You get your Bored Ape back when you pay off your loan. What happens if you don’t pay? The NFT is sent to the lender using smart contracts, which negates the necessity for debt collection and bounty hunters. That is only the start. NFTs are being fractionalized (to give more liquidity), operating as quasi-securities, and they’re fast becoming financesque enough to pique the curiosity of the U.S. Securities and Exchange Commission (SEC) and other securities authorities.
NFTs are also being used for staking. A user can stake a pair of tokens in a pool for a set length of time in exchange for an NFT that allows them to access the subsequent pool. The NFT functions as an entrance ticket and is discarded once you’ve entered the next pool. Because of the access these NFTs provide, this paradigm creates a secondary market for them. JustLiquidity provides an NFT staking model.
BakerySwap’s NFT meal combos, for example, provide greater staking incentives for holders. You will receive an NFT combination with a configurable amount of staking power if you contribute BAKE. Users can bet on these combinations, sell them on the secondary market, or stake them. Another fascinating use case for non-fungible tokens is the combination of NFTs, gamification, and DeFi.
Non-fungible coins aided in the resolution of long-standing scarcity issues in digital art. When you can digitally copy virtual artwork, how can you preserve it? While there is bogus art in the real world as well, we can typically identify it.
The majority of the value of crypto art comes from digitally validating its legitimacy and ownership. We can’t verify we own the original CryptoPunk or Bored Ape because anyone can look at it on the Ethereum blockchain and download or store it. Another sought-after benefit of owning an NFT such as an XPUNK is the community aspect. Belonging to an exclusive group of like-minded individuals that have their own NFT ‘avatar’ creates a sense of belonging which is a desirable trait
With NFTs, the connected artwork isn’t always the most important factor. Sometimes, demonstrating ownership of a particular asset is more crucial. This feature is what makes crypto art one of the most widely used NFT applications. Furthermore, royalties can be incorporated into the NFT smart contract, providing a part of the sale back to the original artist, enabling artists to profit from the secondary sale of their virtual art.

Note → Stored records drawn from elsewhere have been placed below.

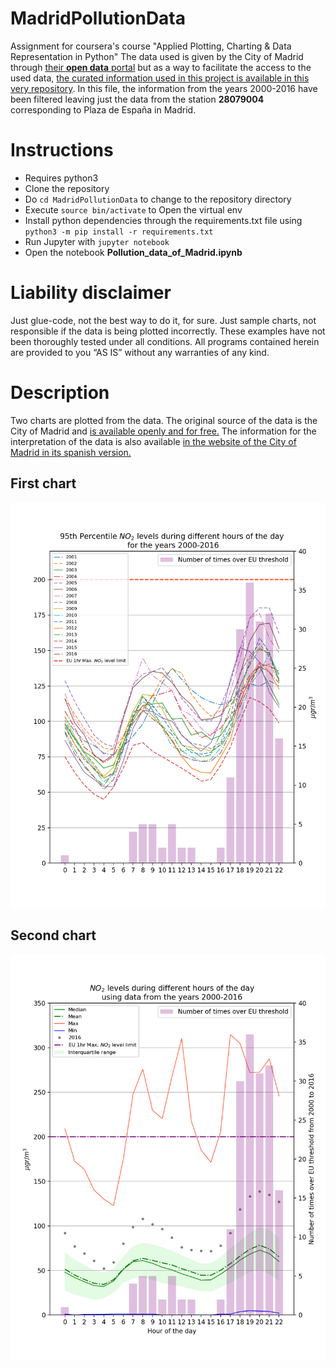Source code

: # MadridPollutionData
Assignment for coursera's course "Applied Plotting, Charting &amp; Data Representation in Python"
The data used is given by the City of Madrid through [their **open data** portal](http://datos.madrid.es/portal/site/egob/menuitem.c05c1f754a33a9fbe4b2e4b284f1a5a0/?vgnextoid=f3c0f7d512273410VgnVCM2000000c205a0aRCRD&vgnextchannel=374512b9ace9f310VgnVCM100000171f5a0aRCRD&vgnextfmt=default) but as a way to facilitate the access to the used data, [the curated information used in this project is available in this very repository](https://raw.githubusercontent.com/carlosvega/MadridPollutionData/master/pza_espana.txt). In this file, the information from the years 2000-2016 have been filtered leaving just the data from the station **28079004** corresponding to Plaza de España in Madrid.

# Instructions
* Requires python3
* Clone the repository
* Do `cd MadridPollutionData` to change to the repository directory
* Execute `source bin/activate` to Open the virtual env 
* Install python dependencies through the requirements.txt file using `python3 -m pip install -r requirements.txt`
* Run Jupyter with `jupyter notebook`
* Open the notebook **Pollution_data_of_Madrid.ipynb**

# Liability disclaimer 
Just glue-code, not the best way to do it, for sure.
Just sample charts, not responsible if the data is being plotted incorrectly. 
These examples have not been thoroughly tested under all conditions. 
All programs contained herein are provided to you “AS IS” without any warranties of any kind. 

# Description

Two charts are plotted from the data.
The original source of the data is the City of Madrid and [is available openly and for free.](http://datos.madrid.es/portal/site/egob/menuitem.c05c1f754a33a9fbe4b2e4b284f1a5a0/?vgnextoid=f3c0f7d512273410VgnVCM2000000c205a0aRCRD&vgnextchannel=374512b9ace9f310VgnVCM100000171f5a0aRCRD&vgnextfmt=default)
The information for the interpretation of the data is also available [in the website of the City of Madrid in its spanish version.](http://datos.madrid.es/FWProjects/egob/contenidos/datasets/ficheros/Interprete_ficheros_%20calidad_%20del_%20aire_global.pdf)


## First chart
![95th Percentile NO2 levels during different hours of the day \n for the years 2000-2016](https://github.com/carlosvega/MadridPollutionData/raw/master/charts/first_chart.png)

## Second chart
![NO2 levels during different hours of the day\nusing data from the years 2000-2016](https://github.com/carlosvega/MadridPollutionData/raw/master/charts/second_chart.png)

NFTs Based on Real-World Assets
The use of NFTs to link real-world assets can help to digitize the way we show ownership. We often deal with physical property deeds in real estate, for example. Highly illiquid items (such as a house or land) can be moved onto the blockchain by creating tokenized digital assets of these deeds. Regulators haven’t been particularly supportive of this use thus far. It’s currently in the early stages of development, but it’s one to keep an eye on in the future.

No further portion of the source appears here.